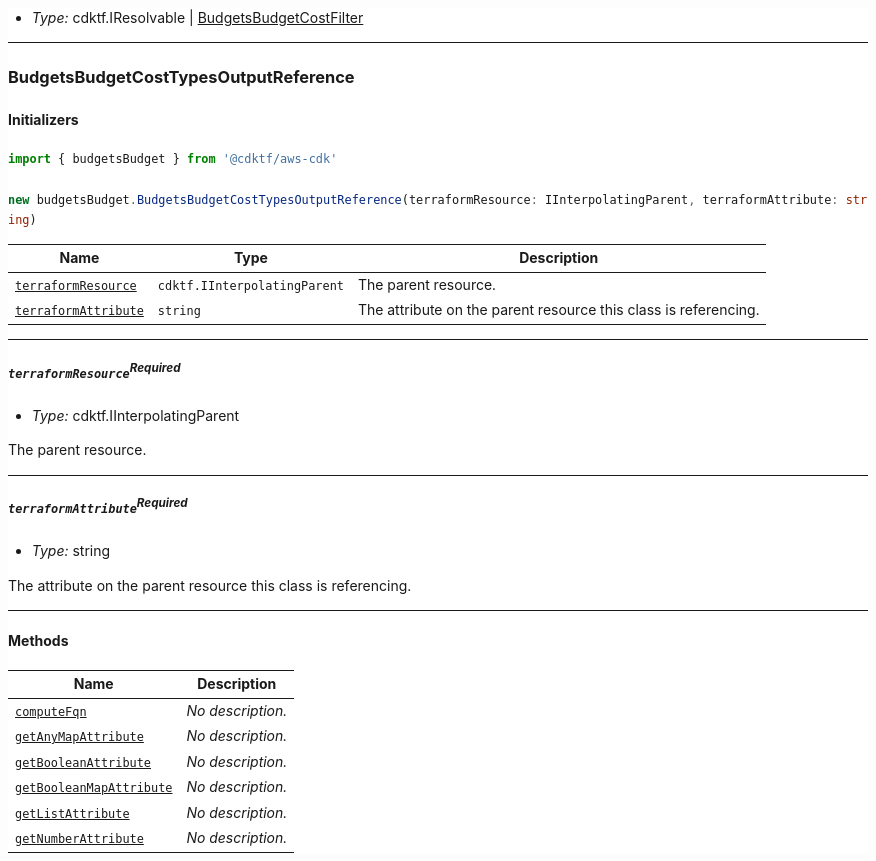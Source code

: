 - *Type:* cdktf.IResolvable | <a href="#@cdktf/aws-cdk.budgetsBudget.BudgetsBudgetCostFilter">BudgetsBudgetCostFilter</a>

---


### BudgetsBudgetCostTypesOutputReference <a name="BudgetsBudgetCostTypesOutputReference" id="@cdktf/aws-cdk.budgetsBudget.BudgetsBudgetCostTypesOutputReference"></a>

#### Initializers <a name="Initializers" id="@cdktf/aws-cdk.budgetsBudget.BudgetsBudgetCostTypesOutputReference.Initializer"></a>

```typescript
import { budgetsBudget } from '@cdktf/aws-cdk'

new budgetsBudget.BudgetsBudgetCostTypesOutputReference(terraformResource: IInterpolatingParent, terraformAttribute: string)
```

| **Name** | **Type** | **Description** |
| --- | --- | --- |
| <code><a href="#@cdktf/aws-cdk.budgetsBudget.BudgetsBudgetCostTypesOutputReference.Initializer.parameter.terraformResource">terraformResource</a></code> | <code>cdktf.IInterpolatingParent</code> | The parent resource. |
| <code><a href="#@cdktf/aws-cdk.budgetsBudget.BudgetsBudgetCostTypesOutputReference.Initializer.parameter.terraformAttribute">terraformAttribute</a></code> | <code>string</code> | The attribute on the parent resource this class is referencing. |

---

##### `terraformResource`<sup>Required</sup> <a name="terraformResource" id="@cdktf/aws-cdk.budgetsBudget.BudgetsBudgetCostTypesOutputReference.Initializer.parameter.terraformResource"></a>

- *Type:* cdktf.IInterpolatingParent

The parent resource.

---

##### `terraformAttribute`<sup>Required</sup> <a name="terraformAttribute" id="@cdktf/aws-cdk.budgetsBudget.BudgetsBudgetCostTypesOutputReference.Initializer.parameter.terraformAttribute"></a>

- *Type:* string

The attribute on the parent resource this class is referencing.

---

#### Methods <a name="Methods" id="Methods"></a>

| **Name** | **Description** |
| --- | --- |
| <code><a href="#@cdktf/aws-cdk.budgetsBudget.BudgetsBudgetCostTypesOutputReference.computeFqn">computeFqn</a></code> | *No description.* |
| <code><a href="#@cdktf/aws-cdk.budgetsBudget.BudgetsBudgetCostTypesOutputReference.getAnyMapAttribute">getAnyMapAttribute</a></code> | *No description.* |
| <code><a href="#@cdktf/aws-cdk.budgetsBudget.BudgetsBudgetCostTypesOutputReference.getBooleanAttribute">getBooleanAttribute</a></code> | *No description.* |
| <code><a href="#@cdktf/aws-cdk.budgetsBudget.BudgetsBudgetCostTypesOutputReference.getBooleanMapAttribute">getBooleanMapAttribute</a></code> | *No description.* |
| <code><a href="#@cdktf/aws-cdk.budgetsBudget.BudgetsBudgetCostTypesOutputReference.getListAttribute">getListAttribute</a></code> | *No description.* |
| <code><a href="#@cdktf/aws-cdk.budgetsBudget.BudgetsBudgetCostTypesOutputReference.getNumberAttribute">getNumberAttribute</a></code> | *No description.* |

> _Aim of the exercise_: Take the lines from the start of the entries through the line containing "### BudgetsBudgetCostTypesOutputReference <a" and set them down exactly, leaving out every picture.

> _Solution to this task_:
Source code

: - *Type:* cdktf.IResolvable | <a href="#@cdktf/aws-cdk.budgetsBudget.BudgetsBudgetCostFilter">BudgetsBudgetCostFilter</a>

---


### BudgetsBudgetCostTypesOutputReference <a name="BudgetsBudgetCostTypesOutputReference" id="@cdktf/aws-cdk.budgetsBudget.BudgetsBudgetCostTypesOutputReference"></a>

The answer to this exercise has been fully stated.